One day later, Dimon was talking about cryptocurrency again, this time at the annual meeting of the Institute for International Finance.

Dimon’s rant was in top form, and he went back to his core material– governments won’t allow Bitcoin to exist, it’s only useful for criminals, etc.

He was later joined by his sidekick Larry Fink, Chairman and CEO of Blackrock (the largest investment management firm in the world with over $5.7 trillion under management).

Fink stated succinctly that Bitoin is “an index for how much demand for money laundering there is in the world.”

Now, these are clearly not dumb guys. Dimon and Fink are princes of Wall Street. They know finance.

But it’s pretty obvious they haven’t done their homework on cryptocurrency… since there’s really no objective evidence to support their assertions.

Dimon’s idea that Bitcoin is a “great product” for criminals is simply WRONG. Bitcoin is terrible for criminals.

Why? Easy. Bitcoin is not fully anonymous. Every single Bitcoin that has ever been mined… and every single transaction in Bitcoin that has ever been made… is recorded in the Blockchain.

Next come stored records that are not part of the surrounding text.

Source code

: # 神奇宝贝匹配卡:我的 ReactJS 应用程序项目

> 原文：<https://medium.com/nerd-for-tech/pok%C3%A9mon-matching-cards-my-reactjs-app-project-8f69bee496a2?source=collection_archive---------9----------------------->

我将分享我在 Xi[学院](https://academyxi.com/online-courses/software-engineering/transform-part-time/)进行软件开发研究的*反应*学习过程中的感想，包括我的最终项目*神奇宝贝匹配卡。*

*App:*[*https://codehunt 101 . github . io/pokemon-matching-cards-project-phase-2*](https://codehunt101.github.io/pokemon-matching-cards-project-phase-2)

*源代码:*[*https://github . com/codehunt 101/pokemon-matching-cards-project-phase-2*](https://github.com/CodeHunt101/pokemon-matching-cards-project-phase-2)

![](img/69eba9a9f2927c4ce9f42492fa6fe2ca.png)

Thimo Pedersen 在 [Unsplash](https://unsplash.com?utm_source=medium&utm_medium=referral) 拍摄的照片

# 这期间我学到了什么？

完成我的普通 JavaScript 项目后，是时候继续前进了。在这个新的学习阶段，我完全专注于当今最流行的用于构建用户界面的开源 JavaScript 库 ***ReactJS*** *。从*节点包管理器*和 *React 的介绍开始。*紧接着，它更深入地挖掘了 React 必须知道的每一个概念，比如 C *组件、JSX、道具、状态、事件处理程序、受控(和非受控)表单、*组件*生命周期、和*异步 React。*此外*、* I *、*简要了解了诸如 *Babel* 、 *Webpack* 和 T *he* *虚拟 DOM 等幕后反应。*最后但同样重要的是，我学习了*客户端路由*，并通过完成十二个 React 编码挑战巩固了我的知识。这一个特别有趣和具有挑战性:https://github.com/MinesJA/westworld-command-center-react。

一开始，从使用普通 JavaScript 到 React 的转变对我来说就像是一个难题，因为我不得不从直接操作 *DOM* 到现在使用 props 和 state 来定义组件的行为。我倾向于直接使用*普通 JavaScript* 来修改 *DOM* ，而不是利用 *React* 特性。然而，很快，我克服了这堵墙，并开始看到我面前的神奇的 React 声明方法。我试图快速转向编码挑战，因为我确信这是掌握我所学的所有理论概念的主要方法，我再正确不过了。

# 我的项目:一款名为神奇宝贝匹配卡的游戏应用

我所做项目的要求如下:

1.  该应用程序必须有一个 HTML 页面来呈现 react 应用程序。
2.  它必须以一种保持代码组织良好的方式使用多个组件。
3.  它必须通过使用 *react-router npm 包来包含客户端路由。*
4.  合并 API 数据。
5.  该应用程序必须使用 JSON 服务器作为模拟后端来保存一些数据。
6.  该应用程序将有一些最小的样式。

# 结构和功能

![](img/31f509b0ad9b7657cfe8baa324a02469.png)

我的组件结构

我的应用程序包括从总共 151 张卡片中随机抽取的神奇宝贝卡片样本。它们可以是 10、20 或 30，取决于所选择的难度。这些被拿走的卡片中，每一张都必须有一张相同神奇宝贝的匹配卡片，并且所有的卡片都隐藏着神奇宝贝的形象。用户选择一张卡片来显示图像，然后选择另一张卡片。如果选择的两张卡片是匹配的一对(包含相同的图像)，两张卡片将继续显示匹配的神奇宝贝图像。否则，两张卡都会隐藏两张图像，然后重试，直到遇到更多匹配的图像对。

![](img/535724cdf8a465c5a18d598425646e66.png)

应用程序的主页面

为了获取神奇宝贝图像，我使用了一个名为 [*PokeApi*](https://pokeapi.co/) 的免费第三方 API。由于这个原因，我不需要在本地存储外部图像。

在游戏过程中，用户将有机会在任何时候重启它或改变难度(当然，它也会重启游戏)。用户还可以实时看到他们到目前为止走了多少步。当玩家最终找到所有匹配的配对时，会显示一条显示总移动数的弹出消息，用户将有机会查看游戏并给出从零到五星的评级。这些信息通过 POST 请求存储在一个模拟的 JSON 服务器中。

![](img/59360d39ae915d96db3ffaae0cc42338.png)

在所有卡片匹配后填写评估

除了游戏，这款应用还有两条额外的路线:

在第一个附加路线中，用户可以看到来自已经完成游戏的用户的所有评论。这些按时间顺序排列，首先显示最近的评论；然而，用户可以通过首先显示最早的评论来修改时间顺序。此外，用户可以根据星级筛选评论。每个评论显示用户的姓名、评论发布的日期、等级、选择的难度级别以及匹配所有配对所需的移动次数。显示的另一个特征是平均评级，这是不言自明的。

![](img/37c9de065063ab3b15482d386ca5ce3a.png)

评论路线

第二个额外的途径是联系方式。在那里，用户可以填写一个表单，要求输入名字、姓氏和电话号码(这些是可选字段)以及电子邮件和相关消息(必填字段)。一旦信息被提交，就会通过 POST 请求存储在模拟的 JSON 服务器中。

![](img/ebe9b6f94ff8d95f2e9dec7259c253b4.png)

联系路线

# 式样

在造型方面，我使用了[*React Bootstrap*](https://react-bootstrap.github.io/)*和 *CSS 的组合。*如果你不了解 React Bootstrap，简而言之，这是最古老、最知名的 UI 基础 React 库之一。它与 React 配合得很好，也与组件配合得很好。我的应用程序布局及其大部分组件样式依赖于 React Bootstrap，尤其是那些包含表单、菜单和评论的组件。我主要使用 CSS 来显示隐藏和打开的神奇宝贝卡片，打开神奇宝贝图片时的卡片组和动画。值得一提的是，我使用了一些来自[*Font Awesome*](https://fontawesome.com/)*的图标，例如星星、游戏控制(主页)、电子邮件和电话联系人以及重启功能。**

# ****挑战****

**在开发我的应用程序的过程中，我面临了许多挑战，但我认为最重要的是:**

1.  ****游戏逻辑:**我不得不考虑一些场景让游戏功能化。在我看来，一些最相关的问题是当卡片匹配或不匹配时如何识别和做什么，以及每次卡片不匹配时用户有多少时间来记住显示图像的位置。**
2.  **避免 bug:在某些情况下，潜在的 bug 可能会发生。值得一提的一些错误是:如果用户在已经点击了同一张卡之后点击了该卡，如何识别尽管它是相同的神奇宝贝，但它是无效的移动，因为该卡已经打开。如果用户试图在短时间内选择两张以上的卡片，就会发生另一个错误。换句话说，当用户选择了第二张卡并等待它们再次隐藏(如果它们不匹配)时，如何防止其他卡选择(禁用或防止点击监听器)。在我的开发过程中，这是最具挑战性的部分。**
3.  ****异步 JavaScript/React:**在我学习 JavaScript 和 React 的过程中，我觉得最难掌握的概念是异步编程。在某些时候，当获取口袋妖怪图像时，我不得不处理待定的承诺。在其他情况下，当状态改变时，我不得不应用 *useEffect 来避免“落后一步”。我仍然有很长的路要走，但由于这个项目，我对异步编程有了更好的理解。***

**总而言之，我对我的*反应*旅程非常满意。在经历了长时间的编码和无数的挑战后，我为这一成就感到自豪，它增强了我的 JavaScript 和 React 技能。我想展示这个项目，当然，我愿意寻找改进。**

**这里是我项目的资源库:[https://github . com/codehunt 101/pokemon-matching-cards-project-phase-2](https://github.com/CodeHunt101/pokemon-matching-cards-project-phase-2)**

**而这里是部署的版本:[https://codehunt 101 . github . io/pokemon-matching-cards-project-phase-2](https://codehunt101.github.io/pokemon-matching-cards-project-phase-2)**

In other words, it’s all public information.

That’s not to say that people’s names and addresses are recorded in the Blockchain; instead, a typical transaction record includes information about Bitcoin Wallet IDs, block numbers, etc.

[Visually, it looks something like this:]

But for people with enough resources (i.e. governments), the transactions can be traced back to the source.

Here’s an easy example.

Let’s say Alvin the Arms Dealer signs up for a new account at Coinbase– the most popular exchange in the world.

Alvin links his Coinbase account to his bank account at, say, hmmm… JP Morgan Chase, and puts in an order to buy 100 Bitcoin.

The money transfers from JP Morgan to Coinbase, and Alvin’s Coinbase wallet is credited with 100 Bitcoin.

Alvin now sends those 100 Bitcoin to his friend Marvin the Money Launder.

Marvin sells the Bitcoin at another exchange, and deposits the US dollars into his own bank account.

EVERY SINGLE ONE OF THESE TRANSACTIONS has been posted to the blockchain.